→ Exercise prompt
What is needed is a word-for-word copy of the records below.

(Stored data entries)
= Beginning of Section =

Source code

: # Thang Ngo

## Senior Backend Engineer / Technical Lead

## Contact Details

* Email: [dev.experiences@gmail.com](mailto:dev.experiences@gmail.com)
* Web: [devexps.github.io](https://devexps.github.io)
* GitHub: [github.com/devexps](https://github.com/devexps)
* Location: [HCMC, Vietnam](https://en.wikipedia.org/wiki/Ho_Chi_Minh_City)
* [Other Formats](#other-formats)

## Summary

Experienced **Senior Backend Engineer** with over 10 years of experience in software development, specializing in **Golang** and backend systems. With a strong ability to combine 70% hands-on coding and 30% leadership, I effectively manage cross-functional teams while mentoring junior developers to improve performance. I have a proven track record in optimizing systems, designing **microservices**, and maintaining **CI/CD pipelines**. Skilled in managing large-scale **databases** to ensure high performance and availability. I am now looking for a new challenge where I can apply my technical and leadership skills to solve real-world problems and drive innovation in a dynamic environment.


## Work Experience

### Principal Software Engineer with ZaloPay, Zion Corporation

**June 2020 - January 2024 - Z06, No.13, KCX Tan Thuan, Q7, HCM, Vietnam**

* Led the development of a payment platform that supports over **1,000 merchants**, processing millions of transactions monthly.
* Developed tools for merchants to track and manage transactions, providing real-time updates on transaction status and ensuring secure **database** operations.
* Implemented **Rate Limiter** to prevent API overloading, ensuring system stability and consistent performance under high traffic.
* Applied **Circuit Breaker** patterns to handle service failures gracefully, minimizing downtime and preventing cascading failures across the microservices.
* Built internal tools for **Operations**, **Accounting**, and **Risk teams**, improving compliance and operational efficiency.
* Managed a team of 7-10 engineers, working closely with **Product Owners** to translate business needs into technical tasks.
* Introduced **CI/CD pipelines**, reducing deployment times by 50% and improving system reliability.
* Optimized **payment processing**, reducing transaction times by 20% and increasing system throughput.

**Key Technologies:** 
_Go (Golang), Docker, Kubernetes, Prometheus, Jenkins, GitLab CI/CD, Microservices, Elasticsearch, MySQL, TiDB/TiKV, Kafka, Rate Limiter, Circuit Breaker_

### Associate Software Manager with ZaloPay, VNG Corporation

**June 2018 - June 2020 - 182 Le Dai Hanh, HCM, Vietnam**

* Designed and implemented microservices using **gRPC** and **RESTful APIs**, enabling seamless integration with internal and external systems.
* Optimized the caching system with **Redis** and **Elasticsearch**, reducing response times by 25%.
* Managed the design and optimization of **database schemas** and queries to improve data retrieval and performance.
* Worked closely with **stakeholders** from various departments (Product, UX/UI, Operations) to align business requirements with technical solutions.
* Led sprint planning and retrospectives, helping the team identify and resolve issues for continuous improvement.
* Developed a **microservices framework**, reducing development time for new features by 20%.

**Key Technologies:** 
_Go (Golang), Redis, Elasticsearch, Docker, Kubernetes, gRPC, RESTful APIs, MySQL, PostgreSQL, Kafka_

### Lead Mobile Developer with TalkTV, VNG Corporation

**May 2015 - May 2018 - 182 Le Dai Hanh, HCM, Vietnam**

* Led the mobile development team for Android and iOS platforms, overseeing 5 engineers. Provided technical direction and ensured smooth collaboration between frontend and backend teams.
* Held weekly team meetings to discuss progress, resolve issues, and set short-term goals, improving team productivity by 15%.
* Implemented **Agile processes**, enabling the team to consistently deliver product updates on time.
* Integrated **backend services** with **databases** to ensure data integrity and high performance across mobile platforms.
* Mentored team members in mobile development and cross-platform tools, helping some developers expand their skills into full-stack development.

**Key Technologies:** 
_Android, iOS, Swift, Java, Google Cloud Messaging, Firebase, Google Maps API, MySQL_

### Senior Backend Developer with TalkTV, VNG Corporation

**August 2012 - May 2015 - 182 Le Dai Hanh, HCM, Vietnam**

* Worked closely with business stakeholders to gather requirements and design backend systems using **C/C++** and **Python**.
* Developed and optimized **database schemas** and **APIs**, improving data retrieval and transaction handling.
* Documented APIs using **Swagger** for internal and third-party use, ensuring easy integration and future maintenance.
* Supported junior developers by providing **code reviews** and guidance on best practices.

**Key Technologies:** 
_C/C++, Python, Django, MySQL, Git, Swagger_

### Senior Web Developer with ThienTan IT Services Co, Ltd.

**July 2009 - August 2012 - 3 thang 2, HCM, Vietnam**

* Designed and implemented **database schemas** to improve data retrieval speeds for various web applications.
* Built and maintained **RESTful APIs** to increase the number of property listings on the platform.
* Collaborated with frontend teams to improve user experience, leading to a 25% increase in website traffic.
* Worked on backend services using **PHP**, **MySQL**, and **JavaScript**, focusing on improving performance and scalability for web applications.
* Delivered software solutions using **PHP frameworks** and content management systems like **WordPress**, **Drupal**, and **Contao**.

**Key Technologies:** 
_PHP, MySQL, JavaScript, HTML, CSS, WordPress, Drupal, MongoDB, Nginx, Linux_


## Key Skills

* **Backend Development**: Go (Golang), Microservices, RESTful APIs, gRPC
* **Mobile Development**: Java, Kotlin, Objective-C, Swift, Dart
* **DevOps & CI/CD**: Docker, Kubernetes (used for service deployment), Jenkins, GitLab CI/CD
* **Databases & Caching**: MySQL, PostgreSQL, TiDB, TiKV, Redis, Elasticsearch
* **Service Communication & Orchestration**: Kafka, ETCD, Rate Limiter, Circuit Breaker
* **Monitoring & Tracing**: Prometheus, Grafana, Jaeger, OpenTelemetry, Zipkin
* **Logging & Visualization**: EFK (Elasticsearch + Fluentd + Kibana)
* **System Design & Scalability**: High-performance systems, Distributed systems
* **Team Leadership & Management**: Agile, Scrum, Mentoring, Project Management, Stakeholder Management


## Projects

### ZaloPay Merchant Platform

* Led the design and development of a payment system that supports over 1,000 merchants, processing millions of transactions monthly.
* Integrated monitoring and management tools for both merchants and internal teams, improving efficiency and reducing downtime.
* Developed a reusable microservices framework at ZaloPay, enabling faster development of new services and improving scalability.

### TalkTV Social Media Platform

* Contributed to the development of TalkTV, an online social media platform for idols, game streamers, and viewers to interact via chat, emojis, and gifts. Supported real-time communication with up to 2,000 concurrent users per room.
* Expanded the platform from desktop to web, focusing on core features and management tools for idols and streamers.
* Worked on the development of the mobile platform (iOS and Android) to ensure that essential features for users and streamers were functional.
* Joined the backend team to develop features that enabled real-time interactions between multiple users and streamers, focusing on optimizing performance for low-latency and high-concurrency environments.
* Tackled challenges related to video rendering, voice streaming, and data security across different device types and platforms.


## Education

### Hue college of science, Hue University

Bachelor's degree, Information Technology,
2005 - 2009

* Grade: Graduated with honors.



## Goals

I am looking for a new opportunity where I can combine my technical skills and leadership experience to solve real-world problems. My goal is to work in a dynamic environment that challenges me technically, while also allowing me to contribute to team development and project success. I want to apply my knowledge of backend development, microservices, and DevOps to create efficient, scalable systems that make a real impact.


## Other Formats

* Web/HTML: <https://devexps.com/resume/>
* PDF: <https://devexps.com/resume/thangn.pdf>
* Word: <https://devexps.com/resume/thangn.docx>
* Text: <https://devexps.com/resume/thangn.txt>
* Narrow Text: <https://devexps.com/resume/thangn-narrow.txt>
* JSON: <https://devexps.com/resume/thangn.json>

= End of Section =

→ Response
Source code

: # Thang Ngo

## Senior Backend Engineer / Technical Lead

## Contact Details

* Email: [dev.experiences@gmail.com](mailto:dev.experiences@gmail.com)
* Web: [devexps.github.io](https://devexps.github.io)
* GitHub: [github.com/devexps](https://github.com/devexps)
* Location: [HCMC, Vietnam](https://en.wikipedia.org/wiki/Ho_Chi_Minh_City)
* [Other Formats](#other-formats)

## Summary

Experienced **Senior Backend Engineer** with over 10 years of experience in software development, specializing in **Golang** and backend systems. With a strong ability to combine 70% hands-on coding and 30% leadership, I effectively manage cross-functional teams while mentoring junior developers to improve performance. I have a proven track record in optimizing systems, designing **microservices**, and maintaining **CI/CD pipelines**. Skilled in managing large-scale **databases** to ensure high performance and availability. I am now looking for a new challenge where I can apply my technical and leadership skills to solve real-world problems and drive innovation in a dynamic environment.


## Work Experience

### Principal Software Engineer with ZaloPay, Zion Corporation

**June 2020 - January 2024 - Z06, No.13, KCX Tan Thuan, Q7, HCM, Vietnam**

* Led the development of a payment platform that supports over **1,000 merchants**, processing millions of transactions monthly.
* Developed tools for merchants to track and manage transactions, providing real-time updates on transaction status and ensuring secure **database** operations.
* Implemented **Rate Limiter** to prevent API overloading, ensuring system stability and consistent performance under high traffic.
* Applied **Circuit Breaker** patterns to handle service failures gracefully, minimizing downtime and preventing cascading failures across the microservices.
* Built internal tools for **Operations**, **Accounting**, and **Risk teams**, improving compliance and operational efficiency.
* Managed a team of 7-10 engineers, working closely with **Product Owners** to translate business needs into technical tasks.
* Introduced **CI/CD pipelines**, reducing deployment times by 50% and improving system reliability.
* Optimized **payment processing**, reducing transaction times by 20% and increasing system throughput.

**Key Technologies:** 
_Go (Golang), Docker, Kubernetes, Prometheus, Jenkins, GitLab CI/CD, Microservices, Elasticsearch, MySQL, TiDB/TiKV, Kafka, Rate Limiter, Circuit Breaker_

### Associate Software Manager with ZaloPay, VNG Corporation

**June 2018 - June 2020 - 182 Le Dai Hanh, HCM, Vietnam**

* Designed and implemented microservices using **gRPC** and **RESTful APIs**, enabling seamless integration with internal and external systems.
* Optimized the caching system with **Redis** and **Elasticsearch**, reducing response times by 25%.
* Managed the design and optimization of **database schemas** and queries to improve data retrieval and performance.
* Worked closely with **stakeholders** from various departments (Product, UX/UI, Operations) to align business requirements with technical solutions.
* Led sprint planning and retrospectives, helping the team identify and resolve issues for continuous improvement.
* Developed a **microservices framework**, reducing development time for new features by 20%.

**Key Technologies:** 
_Go (Golang), Redis, Elasticsearch, Docker, Kubernetes, gRPC, RESTful APIs, MySQL, PostgreSQL, Kafka_

### Lead Mobile Developer with TalkTV, VNG Corporation

**May 2015 - May 2018 - 182 Le Dai Hanh, HCM, Vietnam**

* Led the mobile development team for Android and iOS platforms, overseeing 5 engineers. Provided technical direction and ensured smooth collaboration between frontend and backend teams.
* Held weekly team meetings to discuss progress, resolve issues, and set short-term goals, improving team productivity by 15%.
* Implemented **Agile processes**, enabling the team to consistently deliver product updates on time.
* Integrated **backend services** with **databases** to ensure data integrity and high performance across mobile platforms.
* Mentored team members in mobile development and cross-platform tools, helping some developers expand their skills into full-stack development.

**Key Technologies:** 
_Android, iOS, Swift, Java, Google Cloud Messaging, Firebase, Google Maps API, MySQL_

### Senior Backend Developer with TalkTV, VNG Corporation

**August 2012 - May 2015 - 182 Le Dai Hanh, HCM, Vietnam**

* Worked closely with business stakeholders to gather requirements and design backend systems using **C/C++** and **Python**.
* Developed and optimized **database schemas** and **APIs**, improving data retrieval and transaction handling.
* Documented APIs using **Swagger** for internal and third-party use, ensuring easy integration and future maintenance.
* Supported junior developers by providing **code reviews** and guidance on best practices.

**Key Technologies:** 
_C/C++, Python, Django, MySQL, Git, Swagger_

### Senior Web Developer with ThienTan IT Services Co, Ltd.

**July 2009 - August 2012 - 3 thang 2, HCM, Vietnam**

* Designed and implemented **database schemas** to improve data retrieval speeds for various web applications.
* Built and maintained **RESTful APIs** to increase the number of property listings on the platform.
* Collaborated with frontend teams to improve user experience, leading to a 25% increase in website traffic.
* Worked on backend services using **PHP**, **MySQL**, and **JavaScript**, focusing on improving performance and scalability for web applications.
* Delivered software solutions using **PHP frameworks** and content management systems like **WordPress**, **Drupal**, and **Contao**.

**Key Technologies:** 
_PHP, MySQL, JavaScript, HTML, CSS, WordPress, Drupal, MongoDB, Nginx, Linux_


## Key Skills

* **Backend Development**: Go (Golang), Microservices, RESTful APIs, gRPC
* **Mobile Development**: Java, Kotlin, Objective-C, Swift, Dart
* **DevOps & CI/CD**: Docker, Kubernetes (used for service deployment), Jenkins, GitLab CI/CD
* **Databases & Caching**: MySQL, PostgreSQL, TiDB, TiKV, Redis, Elasticsearch
* **Service Communication & Orchestration**: Kafka, ETCD, Rate Limiter, Circuit Breaker
* **Monitoring & Tracing**: Prometheus, Grafana, Jaeger, OpenTelemetry, Zipkin
* **Logging & Visualization**: EFK (Elasticsearch + Fluentd + Kibana)
* **System Design & Scalability**: High-performance systems, Distributed systems
* **Team Leadership & Management**: Agile, Scrum, Mentoring, Project Management, Stakeholder Management


## Projects

### ZaloPay Merchant Platform

* Led the design and development of a payment system that supports over 1,000 merchants, processing millions of transactions monthly.
* Integrated monitoring and management tools for both merchants and internal teams, improving efficiency and reducing downtime.
* Developed a reusable microservices framework at ZaloPay, enabling faster development of new services and improving scalability.

### TalkTV Social Media Platform

* Contributed to the development of TalkTV, an online social media platform for idols, game streamers, and viewers to interact via chat, emojis, and gifts. Supported real-time communication with up to 2,000 concurrent users per room.
* Expanded the platform from desktop to web, focusing on core features and management tools for idols and streamers.
* Worked on the development of the mobile platform (iOS and Android) to ensure that essential features for users and streamers were functional.
* Joined the backend team to develop features that enabled real-time interactions between multiple users and streamers, focusing on optimizing performance for low-latency and high-concurrency environments.
* Tackled challenges related to video rendering, voice streaming, and data security across different device types and platforms.


## Education

### Hue college of science, Hue University

Bachelor's degree, Information Technology,
2005 - 2009

* Grade: Graduated with honors.



## Goals

I am looking for a new opportunity where I can combine my technical skills and leadership experience to solve real-world problems. My goal is to work in a dynamic environment that challenges me technically, while also allowing me to contribute to team development and project success. I want to apply my knowledge of backend development, microservices, and DevOps to create efficient, scalable systems that make a real impact.


## Other Formats

* Web/HTML: <https://devexps.com/resume/>
* PDF: <https://devexps.com/resume/thangn.pdf>
* Word: <https://devexps.com/resume/thangn.docx>
* Text: <https://devexps.com/resume/thangn.txt>
* Narrow Text: <https://devexps.com/resume/thangn-narrow.txt>
* JSON: <https://devexps.com/resume/thangn.json>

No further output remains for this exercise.